*** DATA FOR REVIEW ***
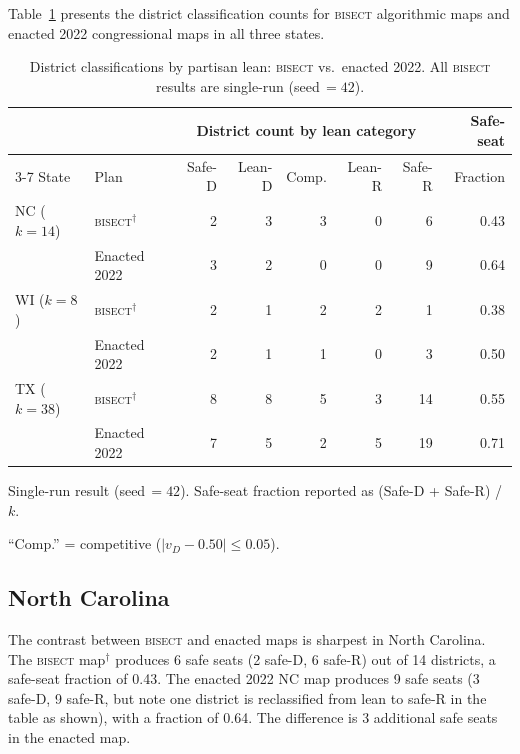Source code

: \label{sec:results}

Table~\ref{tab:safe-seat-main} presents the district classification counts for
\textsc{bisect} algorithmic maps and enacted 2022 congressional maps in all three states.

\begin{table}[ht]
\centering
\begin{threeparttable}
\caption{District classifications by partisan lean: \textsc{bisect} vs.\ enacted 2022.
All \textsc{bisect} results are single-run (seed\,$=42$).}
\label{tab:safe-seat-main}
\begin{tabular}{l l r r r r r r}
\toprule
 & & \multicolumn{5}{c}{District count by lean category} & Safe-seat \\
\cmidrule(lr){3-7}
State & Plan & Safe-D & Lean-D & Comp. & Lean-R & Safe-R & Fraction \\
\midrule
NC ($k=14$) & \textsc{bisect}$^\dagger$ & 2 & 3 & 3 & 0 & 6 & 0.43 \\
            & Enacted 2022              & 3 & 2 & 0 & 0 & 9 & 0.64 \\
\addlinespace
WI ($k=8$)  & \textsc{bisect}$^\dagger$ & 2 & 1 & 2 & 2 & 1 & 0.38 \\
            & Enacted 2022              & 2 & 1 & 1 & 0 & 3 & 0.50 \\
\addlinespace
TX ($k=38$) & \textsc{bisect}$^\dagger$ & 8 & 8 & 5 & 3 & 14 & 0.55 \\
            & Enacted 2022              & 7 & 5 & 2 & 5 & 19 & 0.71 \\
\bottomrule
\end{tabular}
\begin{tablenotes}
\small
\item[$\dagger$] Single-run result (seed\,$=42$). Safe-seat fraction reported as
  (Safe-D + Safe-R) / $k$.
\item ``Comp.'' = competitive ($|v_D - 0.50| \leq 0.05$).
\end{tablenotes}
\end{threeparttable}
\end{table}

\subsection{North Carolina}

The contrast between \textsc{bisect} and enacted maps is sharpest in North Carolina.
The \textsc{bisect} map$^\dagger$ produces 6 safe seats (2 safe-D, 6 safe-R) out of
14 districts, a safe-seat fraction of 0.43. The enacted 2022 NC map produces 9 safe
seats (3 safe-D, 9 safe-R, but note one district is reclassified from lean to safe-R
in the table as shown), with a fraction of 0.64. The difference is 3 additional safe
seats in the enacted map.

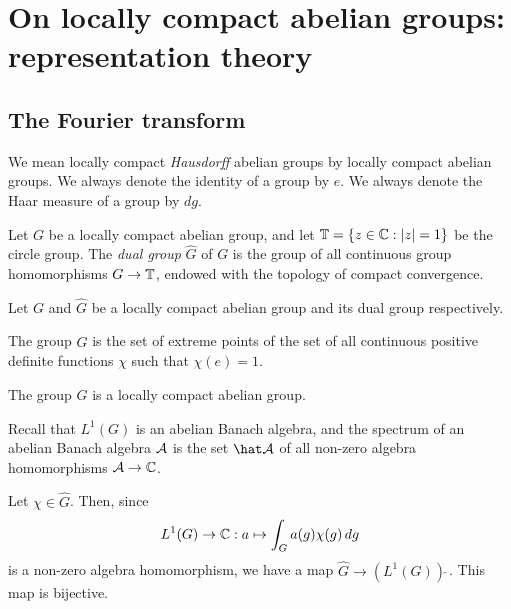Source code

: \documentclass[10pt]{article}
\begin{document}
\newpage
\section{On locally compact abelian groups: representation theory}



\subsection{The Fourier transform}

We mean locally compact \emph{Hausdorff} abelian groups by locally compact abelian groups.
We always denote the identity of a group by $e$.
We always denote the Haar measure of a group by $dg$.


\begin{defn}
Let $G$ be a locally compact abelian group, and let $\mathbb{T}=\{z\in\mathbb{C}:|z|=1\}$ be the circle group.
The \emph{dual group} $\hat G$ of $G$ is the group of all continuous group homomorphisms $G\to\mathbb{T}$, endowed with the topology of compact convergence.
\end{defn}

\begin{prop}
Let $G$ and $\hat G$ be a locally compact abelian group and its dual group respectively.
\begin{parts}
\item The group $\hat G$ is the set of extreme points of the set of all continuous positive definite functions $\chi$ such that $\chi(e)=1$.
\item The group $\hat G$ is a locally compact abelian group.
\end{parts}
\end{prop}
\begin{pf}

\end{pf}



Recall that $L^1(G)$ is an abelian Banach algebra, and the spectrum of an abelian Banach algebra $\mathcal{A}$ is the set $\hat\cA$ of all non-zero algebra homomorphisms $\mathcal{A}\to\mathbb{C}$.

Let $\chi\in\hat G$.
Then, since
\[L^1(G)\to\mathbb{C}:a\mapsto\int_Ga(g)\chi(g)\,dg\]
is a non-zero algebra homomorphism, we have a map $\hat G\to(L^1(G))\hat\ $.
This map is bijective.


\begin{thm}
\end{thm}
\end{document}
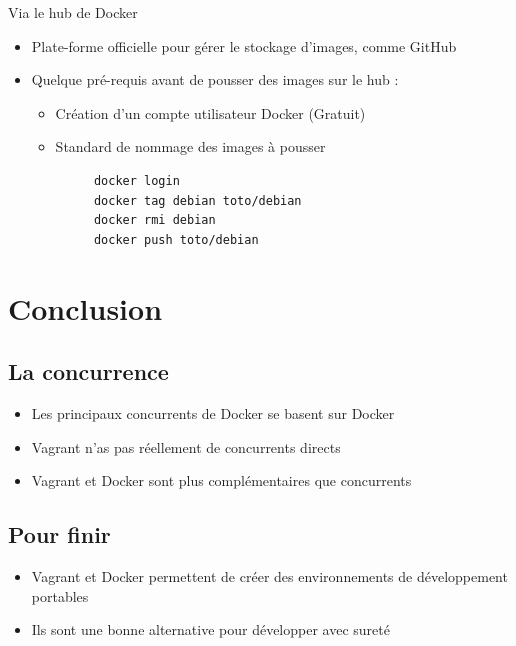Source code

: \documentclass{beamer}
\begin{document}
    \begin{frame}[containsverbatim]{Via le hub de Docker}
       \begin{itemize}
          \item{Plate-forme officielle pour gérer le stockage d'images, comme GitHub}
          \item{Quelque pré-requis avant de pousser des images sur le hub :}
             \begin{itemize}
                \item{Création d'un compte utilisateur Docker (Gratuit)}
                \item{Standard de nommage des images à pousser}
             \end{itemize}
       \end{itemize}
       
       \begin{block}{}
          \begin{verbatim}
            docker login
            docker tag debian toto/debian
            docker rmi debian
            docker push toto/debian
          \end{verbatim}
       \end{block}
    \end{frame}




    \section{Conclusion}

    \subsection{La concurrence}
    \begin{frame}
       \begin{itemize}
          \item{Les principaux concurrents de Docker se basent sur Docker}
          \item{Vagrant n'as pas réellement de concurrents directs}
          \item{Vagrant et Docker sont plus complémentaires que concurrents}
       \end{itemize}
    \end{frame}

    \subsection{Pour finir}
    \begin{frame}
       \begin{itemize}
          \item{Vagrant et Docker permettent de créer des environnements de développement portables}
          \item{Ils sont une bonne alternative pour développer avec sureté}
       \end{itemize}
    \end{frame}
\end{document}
*** End of DATA FOR REVIEW ***
--- TASK GOAL ---
Output, from the data above, the lines from the line with "all three states." to the line with "TX ($k=38$) &" exactly as they stand, both ends included and nothing else.

--- SOLUTION ---
\textsc{bisect} algorithmic maps and enacted 2022 congressional maps in all three states.

\begin{table}[ht]
\centering
\begin{threeparttable}
\caption{District classifications by partisan lean: \textsc{bisect} vs.\ enacted 2022.
All \textsc{bisect} results are single-run (seed\,$=42$).}
\label{tab:safe-seat-main}
\begin{tabular}{l l r r r r r r}
\toprule
 & & \multicolumn{5}{c}{District count by lean category} & Safe-seat \\
\cmidrule(lr){3-7}
State & Plan & Safe-D & Lean-D & Comp. & Lean-R & Safe-R & Fraction \\
\midrule
NC ($k=14$) & \textsc{bisect}$^\dagger$ & 2 & 3 & 3 & 0 & 6 & 0.43 \\
            & Enacted 2022              & 3 & 2 & 0 & 0 & 9 & 0.64 \\
\addlinespace
WI ($k=8$)  & \textsc{bisect}$^\dagger$ & 2 & 1 & 2 & 2 & 1 & 0.38 \\
            & Enacted 2022              & 2 & 1 & 1 & 0 & 3 & 0.50 \\
\addlinespace
TX ($k=38$) & \textsc{bisect}$^\dagger$ & 8 & 8 & 5 & 3 & 14 & 0.55 \\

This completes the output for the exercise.